December 1, 2022

Natur family

Health Care

Is medical history protected by discrimination law?

Prepared by: Claeys & Engels

Belgium has expanded its Anti-Discrimination Act to include individuals’ ‘state of health’, which means their past health care historical past is now included.

Belgium has prohibited discrimination primarily based on an individual’s ‘current or long term condition of health’ considering the fact that 2007. On 7 July 2022, a monthly bill was passed which broadens this. The idea of ‘current or future state of health’ is replaced by ‘state of health’, this means that an individual’s previous point out of health is now also protected by the Anti-Discrimination Act.

Right before this amendment, the 2007 Anti-Discrimination Act only prohibited discrimination on the basis of ‘present or potential condition of health’. This implied that men and women could, in basic principle, be discriminated against on the basis of a earlier ailment from which they were now treated or in remission.
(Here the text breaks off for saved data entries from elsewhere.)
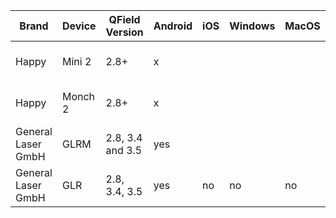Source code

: | Brand         | Device         | QField Version | Android | iOS | Windows | MacOS | Linux | Notes          | Date     | Referral  |
| ------------- | -------------- | -------------- | ------- | --- | ------- | ----- | ----- | -------------- | -------- | --------- |
| Happy         | Mini 2         | 2.8+           | x       |     |         |       |       | Use UDP socket | 26.09.23 | [Buy now](https://happy-q.com) |
| Happy         | Monch 2        | 2.8+           | x       |     |         |       |       | Use UDP socket | 26.09.23 | |
| General Laser GmbH | GLRM      | 2.8, 3.4 and 3.5| yes     |     |         |       |       |                | 15.07.25 |
| General Laser GmbH | GLR       | 2.8, 3.4, 3.5   | yes     | no  | no | no | no    |       | 15.07.25 |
For example, a particular person who had experienced cancer in the previous and was denied a task simply because the employer feared s/he would relapse was not secured.

The bill improvements this. An employer who discriminates on the foundation of an employee’s clinical background can now be ordered to pay back damages amounting to six months’ wage. The worker or candidate who feels discriminated from, for instance, for the duration of a job software or by his or her dismissal, only has to establish a presumption of discrimination. Scenario regulation normally takes into account the chronology of the points. It will then be up to the employer to confirm that the decision to dismiss or not to retain the services of was taken on non-discriminatory grounds.

Yet, this improve is not fully new. Both nationwide CBA no. 38 on the recruitment and collection of workers and nationwide CBA no. 95 on equivalent remedy through all phases of the work connection presently utilize the shielded criterion of ‘medical history’. Having said that, compared with the Anti-Discrimination Act, these collective bargaining agreements do not supply for compensation for the sufferer of discrimination.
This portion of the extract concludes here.